Saved entries
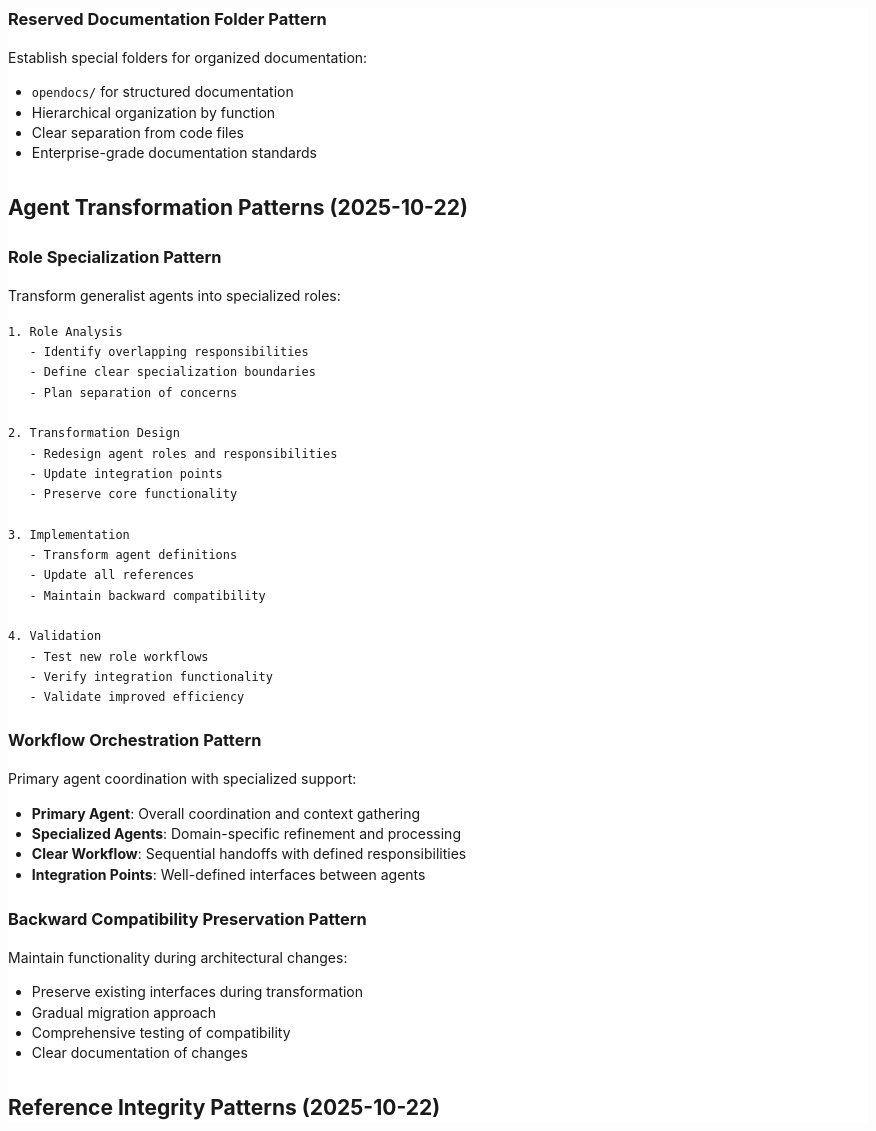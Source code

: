### Reserved Documentation Folder Pattern
Establish special folders for organized documentation:
- `opendocs/` for structured documentation
- Hierarchical organization by function
- Clear separation from code files
- Enterprise-grade documentation standards

## Agent Transformation Patterns (2025-10-22)

### Role Specialization Pattern
Transform generalist agents into specialized roles:
```
1. Role Analysis
   - Identify overlapping responsibilities
   - Define clear specialization boundaries
   - Plan separation of concerns

2. Transformation Design
   - Redesign agent roles and responsibilities
   - Update integration points
   - Preserve core functionality

3. Implementation
   - Transform agent definitions
   - Update all references
   - Maintain backward compatibility

4. Validation
   - Test new role workflows
   - Verify integration functionality
   - Validate improved efficiency
```

### Workflow Orchestration Pattern
Primary agent coordination with specialized support:
- **Primary Agent**: Overall coordination and context gathering
- **Specialized Agents**: Domain-specific refinement and processing
- **Clear Workflow**: Sequential handoffs with defined responsibilities
- **Integration Points**: Well-defined interfaces between agents

### Backward Compatibility Preservation Pattern
Maintain functionality during architectural changes:
- Preserve existing interfaces during transformation
- Gradual migration approach
- Comprehensive testing of compatibility
- Clear documentation of changes

## Reference Integrity Patterns (2025-10-22)
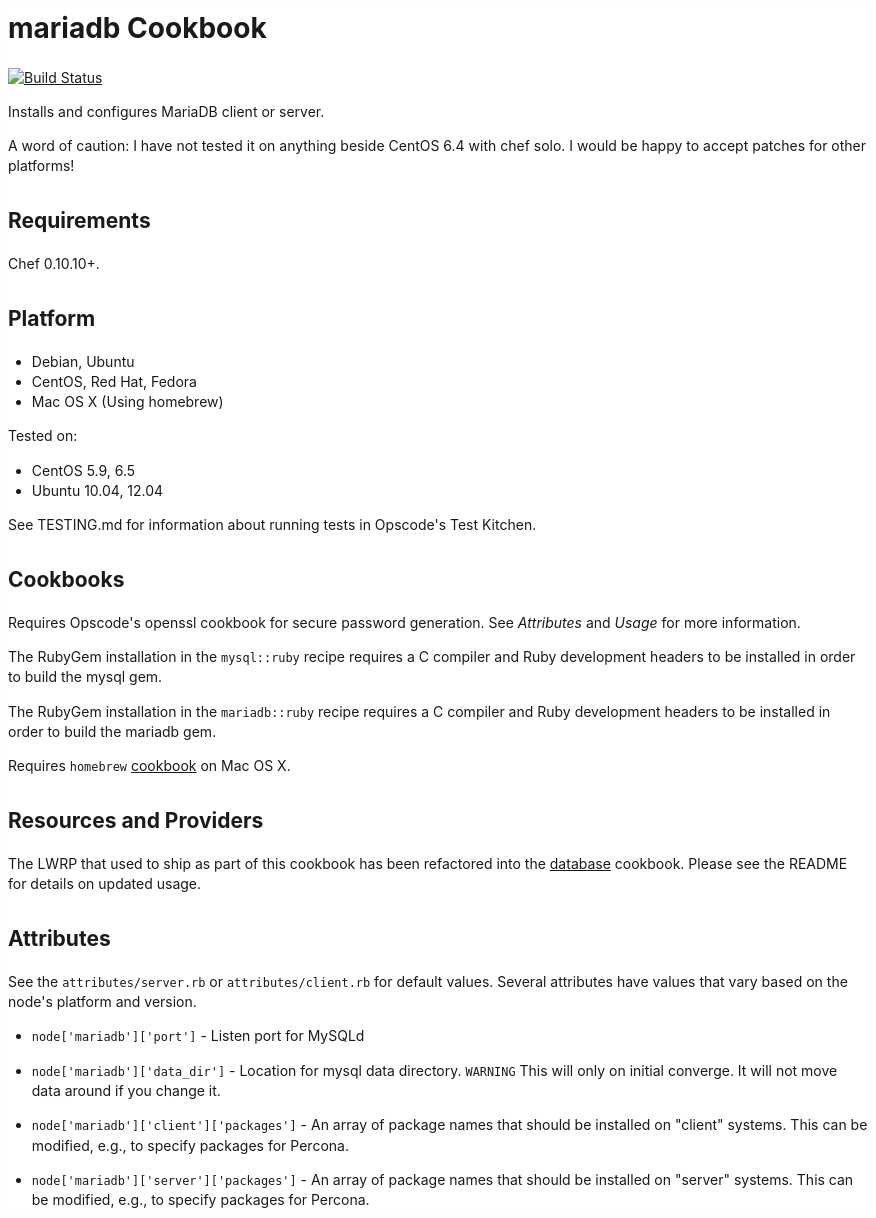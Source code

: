 mariadb Cookbook
==============
[![Build Status](https://secure.travis-ci.org/joerocklin/chef-mariadb.png?branch=master)](http://travis-ci.org/joerocklin/chef-mariadb)

Installs and configures MariaDB client or server.

A word of caution: I have not tested it on anything beside CentOS 6.4 with chef
solo. I would be happy to accept patches for other platforms!

Requirements
------------
Chef 0.10.10+.

Platform
--------
- Debian, Ubuntu
- CentOS, Red Hat, Fedora
- Mac OS X (Using homebrew)

Tested on:

- CentOS 5.9, 6.5
- Ubuntu 10.04, 12.04

See TESTING.md for information about running tests in Opscode's Test Kitchen.


Cookbooks
---------
Requires Opscode's openssl cookbook for secure password generation. See _Attributes_ and _Usage_ for more information.

The RubyGem installation in the `mysql::ruby` recipe requires a C compiler and Ruby development headers to be installed in order to build the mysql gem.

The RubyGem installation in the `mariadb::ruby` recipe requires a C compiler and Ruby development headers to be installed in order to build the mariadb gem.

Requires `homebrew` [cookbook](http://community.opscode.com/cookbooks/homebrew) on Mac OS X.

Resources and Providers
-----------------------
The LWRP that used to ship as part of this cookbook has been refactored into the
[database](http://community.opscode.com/cookbooks/database) cookbook. Please see the README for details on updated usage.


Attributes
----------
See the `attributes/server.rb` or `attributes/client.rb` for default values. Several attributes have values that vary based on the node's platform and version.

* `node['mariadb']['port']` - Listen port for MySQLd
* `node['mariadb']['data_dir']` - Location for mysql data directory. `WARNING` This will only on initial converge. It will not move data around if you change it.

* `node['mariadb']['client']['packages']` - An array of package names
  that should be installed on "client" systems. This can be modified,
  e.g., to specify packages for Percona.
* `node['mariadb']['server']['packages']` - An array of package names
  that should be installed on "server" systems. This can be modified,
  e.g., to specify packages for Percona.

What to work on
Please output exactly the lines of the data above, from its first line through the line with "### Workflow Orchestration Pattern", and nothing else; drop the pictures.

Exercise response
Source code

:### Reserved Documentation Folder Pattern
Establish special folders for organized documentation:
- `opendocs/` for structured documentation
- Hierarchical organization by function
- Clear separation from code files
- Enterprise-grade documentation standards

## Agent Transformation Patterns (2025-10-22)

### Role Specialization Pattern
Transform generalist agents into specialized roles:
```
1. Role Analysis
   - Identify overlapping responsibilities
   - Define clear specialization boundaries
   - Plan separation of concerns

2. Transformation Design
   - Redesign agent roles and responsibilities
   - Update integration points
   - Preserve core functionality

3. Implementation
   - Transform agent definitions
   - Update all references
   - Maintain backward compatibility

4. Validation
   - Test new role workflows
   - Verify integration functionality
   - Validate improved efficiency
```

### Workflow Orchestration Pattern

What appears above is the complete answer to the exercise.